(623g) A Multi-Scale Model For Actin-Based Propulsion Of Invasive Bacteria And Other Intracellular Particles
AIChE Annual Meeting
2007
2007 Annual Meeting
Food, Pharmaceutical & Bioengineering Division
Cell Adhesion and Migration
Thursday, November 8, 2007 - 5:40pm to 6:00pm
Invasive pathogens (such as Listeria monocytogenes) and other intracellular particles can be propelled by actin polymerization from the particle surface. Propulsion requires particles to be coated with filament-nucleation protein factors, such as Listeria's ActA, N-WASP (neural Wiskott-Aldrich Syndrome Protein), or the N-WASP VCA domain, which catalyze the polymerization of actin filaments from the particle surface to generate a densely cross-linked F-actin ?rocket tail?, which thrusts the particle forward when anchored to the host cell cytoskeleton.
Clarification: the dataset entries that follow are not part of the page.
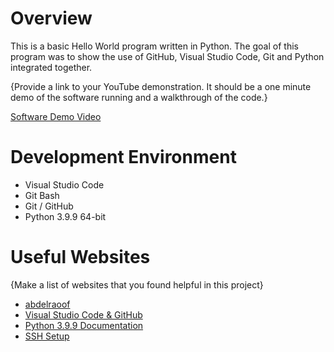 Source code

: # Overview

This is a basic Hello World program written in Python. The goal of this program was to 
show the use of GitHub, Visual Studio Code, Git and Python integrated together.

{Provide a link to your YouTube demonstration.  It should be a one minute demo of the software running and a walkthrough of the code.}

[Software Demo Video](http://youtube.link.goes.here)

# Development Environment

* Visual Studio Code
* Git Bash
* Git / GitHub
* Python 3.9.9 64-bit

# Useful Websites

{Make a list of websites that you found helpful in this project}
* [abdelraoof](http://abdelraoof.com/blog/2017/10/24/fixing-permission-denied-publickey-github/)
* [Visual Studio Code & GitHub](https://code.visualstudio.com/docs/editor/versioncontrol)
* [Python 3.9.9 Documentation](https://docs.python.org/3.9/c-api/index.html)
* [SSH Setup](https://medium.com/devops-with-valentine/2021-how-to-set-up-your-ssh-key-for-github-on-windows-10-afe6e729a3c0)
There is increasing evidence that these surface-bound factors (ActA by its interaction with Vasodilator-Stimulated Phosphoprotein or VASP) also act as ?filament end-tracking motors?, which facilitate (+)-end assembly and force generation by linking the elongating filament end to the particle surface and processively inserting new actin monomers, as we originally argued (Dickinson & Purich, Biophys J, 85:605-617 2002). Here we present a multi-scale three-dimensional reaction/diffusion/mechanical model for actin-based particle propulsion, accounting for probabilistic monomer addition by end-tracking motors, mechanics of the hundreds of filaments interacting with the particle surface, and the spatial monomer concentrations gradients created by the rapid consumption of actin monomers at filament ends. This model can predict and explain several puzzling and interesting characteristics of particle propulsion that have been reported experimentally, including rotating and helical particle trajectories, tubular rocket tails, episodes of monomer-sized steps, larger scale saltatory motion (when filaments are more weakly bound), and an inverse relationship between filament density and particle speed. That these characteristics all arise naturally from the filament-end tracking mechanism with very few complicating assumptions gives additional support to the end-tracking motor hypothesis.